Healthy You: Tanning burns deeper than just the skin

Maintaining a healthy lifestyle should never be sacrificed for things like friends or school, but how can you balance it all while still making time for yourself? In-Depth Editor Billy Jump lets you know how to survive the trials of high school while living a physically and mentally healthy lifestyle.

As a blonde-haired, blue-eyed melanoma magnet, the sun has always scared me. If your skin only comes in two shades – snow and tomato – there isn’t much of a chance to experiment with the sun’s natural shading feature.

However, even if I could sit in the sun for hours and come out with a nice leathery-brown hue, I’d still be afraid of all the effects it would have on my skin.

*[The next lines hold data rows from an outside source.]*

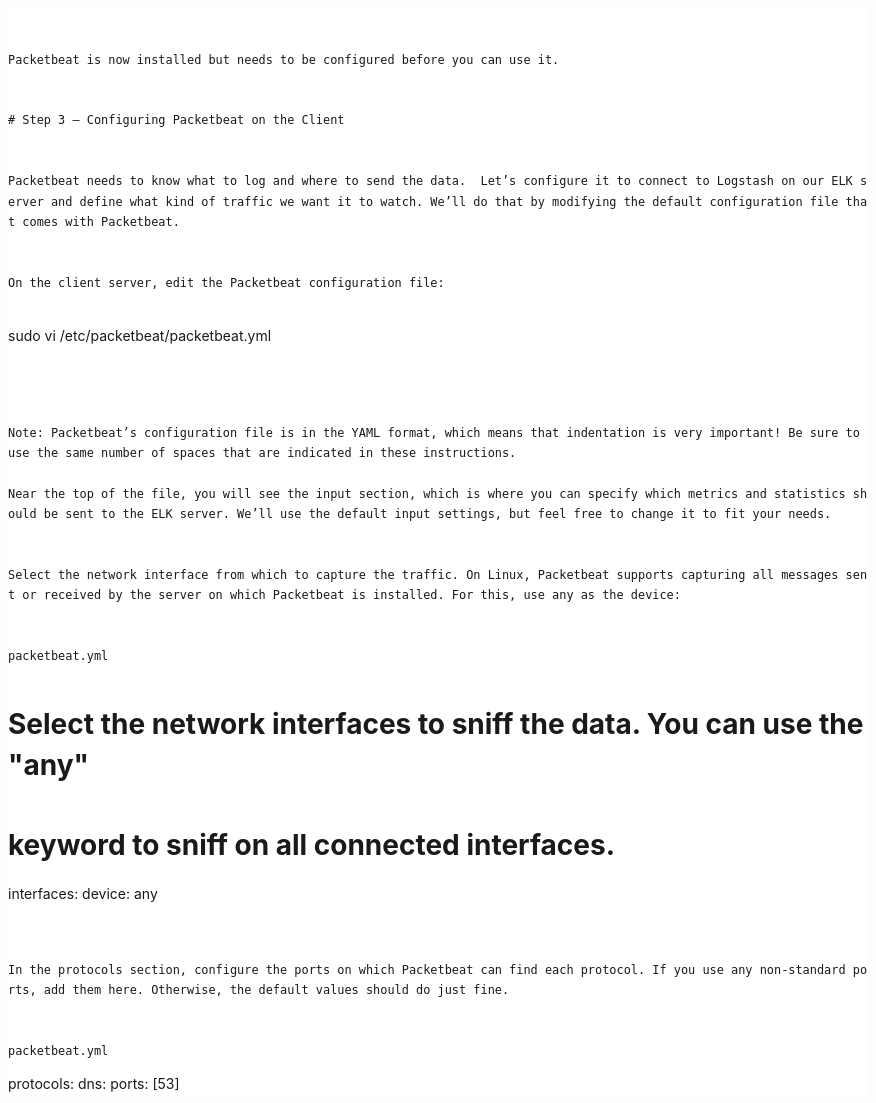 
```


Packetbeat is now installed but needs to be configured before you can use it.


# Step 3 — Configuring Packetbeat on the Client


Packetbeat needs to know what to log and where to send the data.  Let’s configure it to connect to Logstash on our ELK server and define what kind of traffic we want it to watch. We’ll do that by modifying the default configuration file that comes with Packetbeat.


On the client server, edit the Packetbeat configuration file:


```
sudo vi /etc/packetbeat/packetbeat.yml


```



Note: Packetbeat’s configuration file is in the YAML format, which means that indentation is very important! Be sure to use the same number of spaces that are indicated in these instructions.

Near the top of the file, you will see the input section, which is where you can specify which metrics and statistics should be sent to the ELK server. We’ll use the default input settings, but feel free to change it to fit your needs.


Select the network interface from which to capture the traffic. On Linux, Packetbeat supports capturing all messages sent or received by the server on which Packetbeat is installed. For this, use any as the device:


packetbeat.yml
```
# Select the network interfaces to sniff the data. You can use the "any"
# keyword to sniff on all connected interfaces.
interfaces:
  device: any

```


In the protocols section, configure the ports on which Packetbeat can find each protocol. If you use any non-standard ports, add them here. Otherwise, the default values should do just fine.


packetbeat.yml
```
protocols:
  dns:
    ports: [53]
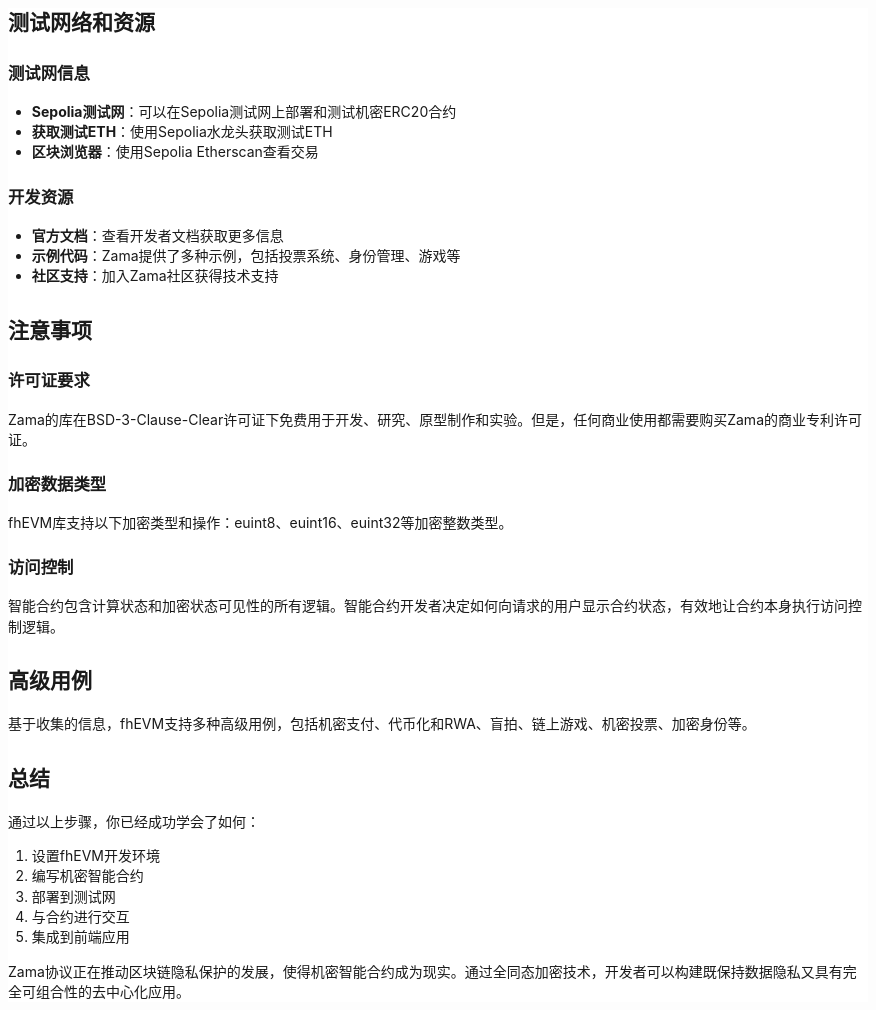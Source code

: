 

## 测试网络和资源

### 测试网信息

- **Sepolia测试网**：可以在Sepolia测试网上部署和测试机密ERC20合约
- **获取测试ETH**：使用Sepolia水龙头获取测试ETH
- **区块浏览器**：使用Sepolia Etherscan查看交易

### 开发资源

- **官方文档**：查看开发者文档获取更多信息
- **示例代码**：Zama提供了多种示例，包括投票系统、身份管理、游戏等
- **社区支持**：加入Zama社区获得技术支持

## 注意事项

### 许可证要求

Zama的库在BSD-3-Clause-Clear许可证下免费用于开发、研究、原型制作和实验。但是，任何商业使用都需要购买Zama的商业专利许可证。

### 加密数据类型

fhEVM库支持以下加密类型和操作：euint8、euint16、euint32等加密整数类型。

### 访问控制

智能合约包含计算状态和加密状态可见性的所有逻辑。智能合约开发者决定如何向请求的用户显示合约状态，有效地让合约本身执行访问控制逻辑。

## 高级用例

基于收集的信息，fhEVM支持多种高级用例，包括机密支付、代币化和RWA、盲拍、链上游戏、机密投票、加密身份等。

## 总结

通过以上步骤，你已经成功学会了如何：

1. 设置fhEVM开发环境
2. 编写机密智能合约
3. 部署到测试网
4. 与合约进行交互
5. 集成到前端应用

Zama协议正在推动区块链隐私保护的发展，使得机密智能合约成为现实。通过全同态加密技术，开发者可以构建既保持数据隐私又具有完全可组合性的去中心化应用。
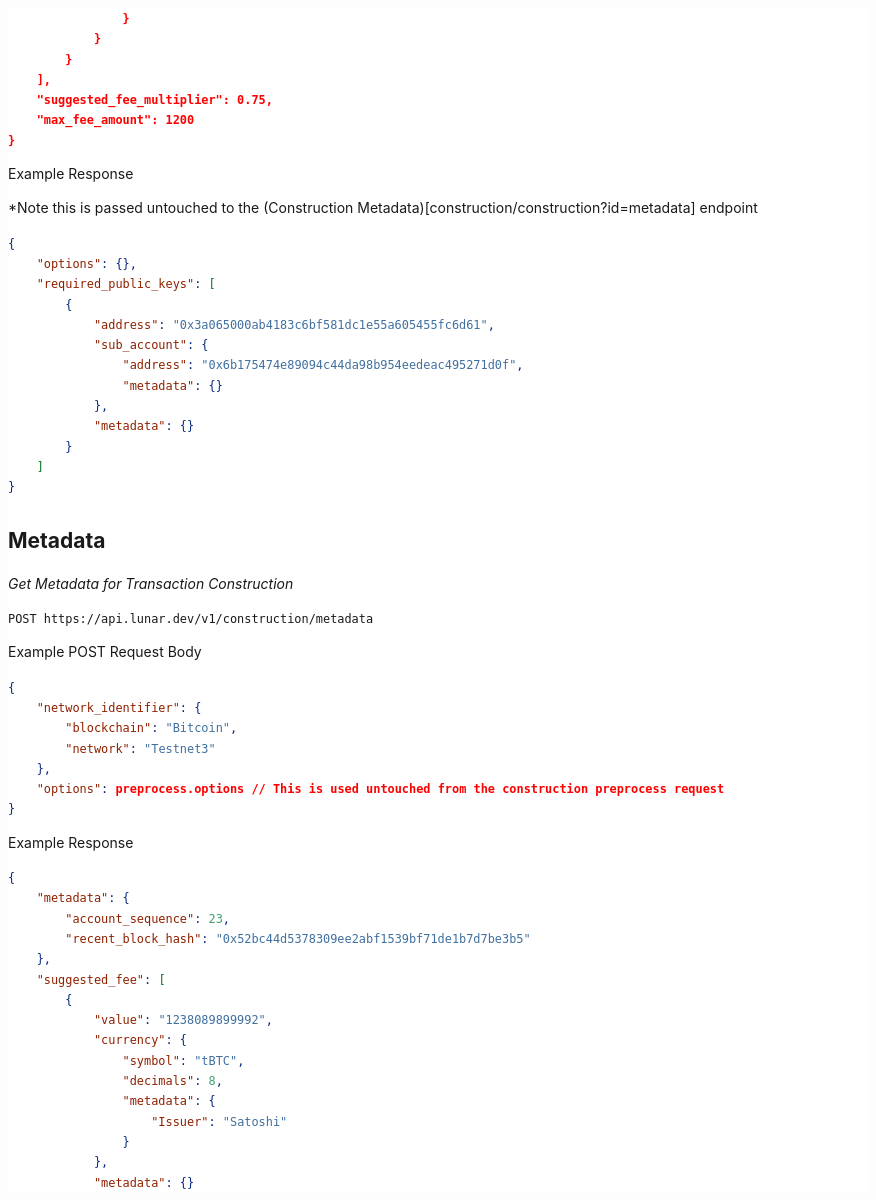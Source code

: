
 ```json
                }
            }
        }
    ],
    "suggested_fee_multiplier": 0.75,
    "max_fee_amount": 1200
}
```

Example Response

*Note this is passed untouched to the (Construction Metadata)[construction/construction?id=metadata] endpoint

```json
{
    "options": {},
    "required_public_keys": [
        {
            "address": "0x3a065000ab4183c6bf581dc1e55a605455fc6d61",
            "sub_account": {
                "address": "0x6b175474e89094c44da98b954eedeac495271d0f",
                "metadata": {}
            },
            "metadata": {}
        }
    ]
}
```


## Metadata

*Get Metadata for Transaction Construction*

`POST https://api.lunar.dev/v1/construction/metadata`

Example POST Request Body
```json
{
    "network_identifier": {
        "blockchain": "Bitcoin",
        "network": "Testnet3"
    },
    "options": preprocess.options // This is used untouched from the construction preprocess request
}
```

Example Response
```json
{
    "metadata": {
        "account_sequence": 23,
        "recent_block_hash": "0x52bc44d5378309ee2abf1539bf71de1b7d7be3b5"
    },
    "suggested_fee": [
        {
            "value": "1238089899992",
            "currency": {
                "symbol": "tBTC",
                "decimals": 8,
                "metadata": {
                    "Issuer": "Satoshi"
                }
            },
            "metadata": {}
```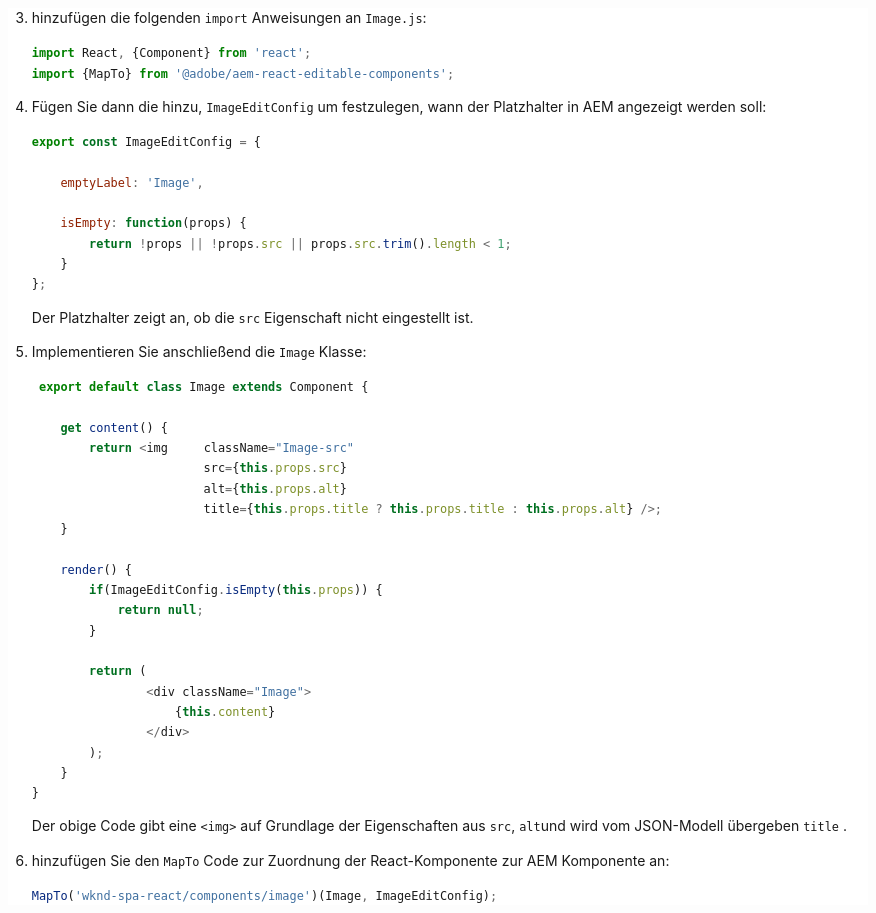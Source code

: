 3. hinzufügen die folgenden `import` Anweisungen an `Image.js`:

   ```js
   import React, {Component} from 'react';
   import {MapTo} from '@adobe/aem-react-editable-components';
   ```

4. Fügen Sie dann die hinzu, `ImageEditConfig` um festzulegen, wann der Platzhalter in AEM angezeigt werden soll:

   ```js
   export const ImageEditConfig = {
   
       emptyLabel: 'Image',
   
       isEmpty: function(props) {
           return !props || !props.src || props.src.trim().length < 1;
       }
   };
   ```

   Der Platzhalter zeigt an, ob die `src` Eigenschaft nicht eingestellt ist.

5. Implementieren Sie anschließend die `Image` Klasse:

   ```js
    export default class Image extends Component {
   
       get content() {
           return <img     className="Image-src"
                           src={this.props.src}
                           alt={this.props.alt}
                           title={this.props.title ? this.props.title : this.props.alt} />;
       }
   
       render() {
           if(ImageEditConfig.isEmpty(this.props)) {
               return null;
           }
   
           return (
                   <div className="Image">
                       {this.content}
                   </div>
           );
       }
   }
   ```

   Der obige Code gibt eine `<img>` auf Grundlage der Eigenschaften aus `src`, `alt`und wird vom JSON-Modell übergeben `title` .

6. hinzufügen Sie den `MapTo` Code zur Zuordnung der React-Komponente zur AEM Komponente an:

   ```js
   MapTo('wknd-spa-react/components/image')(Image, ImageEditConfig);
   ```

Yes, this fear does beget the standard Edward Cullen comparisons, and albino has become the adjective of choice for describing my skin color, but as a kid I had never been particularly embarrassed about my skin color.

Then came Snooki.

“The Jersey Shore” revealed to me that skin color does not come in just black and white, but rather it is like an infinite color swatch, ranging in hues that I had never even seen on skin before.

But when albino started being pejoratively thrown around in my middle school hallways or at pool parties, and it became synonymous with “loser” and “nerd,” my skin color soon became one of my biggest insecurities.

Then I became a lifeguard. In hindsight, choosing a job in which being tan is one of the premier symbols of that job (right behind zinc on the nose) was not the wisest decision of my life, but I needed the money and I knew how to swim.

On the first truly hot day of that summer, the first day when you start question if God truly loves us, I was at a crossroad: do I listen to the fears running through my head about skin cancer and sunburns, or do I put on some tanning lotion and bake in the sun?

I chose to bake, and bake I sure did.

About 12 hours later I found myself with a severe headache, nausea, and the worst pain I had ever felt in my life – I had sun poisoning.

To this day, I regret the decision to bake in the sun. Not because of the traumatizing pain I was in, but because I know that it can hurt me later in life in the form of melanoma.

Natural tanning, spray tanning, and the idiotic, borderline-suicidal tanning beds are all lies that try to cover up the problem that “The Jersey Shore” introduced me to as an insecure middle schooler: the dangers of seeking darker skin.

But tanning is a dangerous game, and in the end, it’s what happens after you get burned that can come back to haunt you.
Billy Jump is an In-Depth Editor for The Patriot and jcpatriot.com.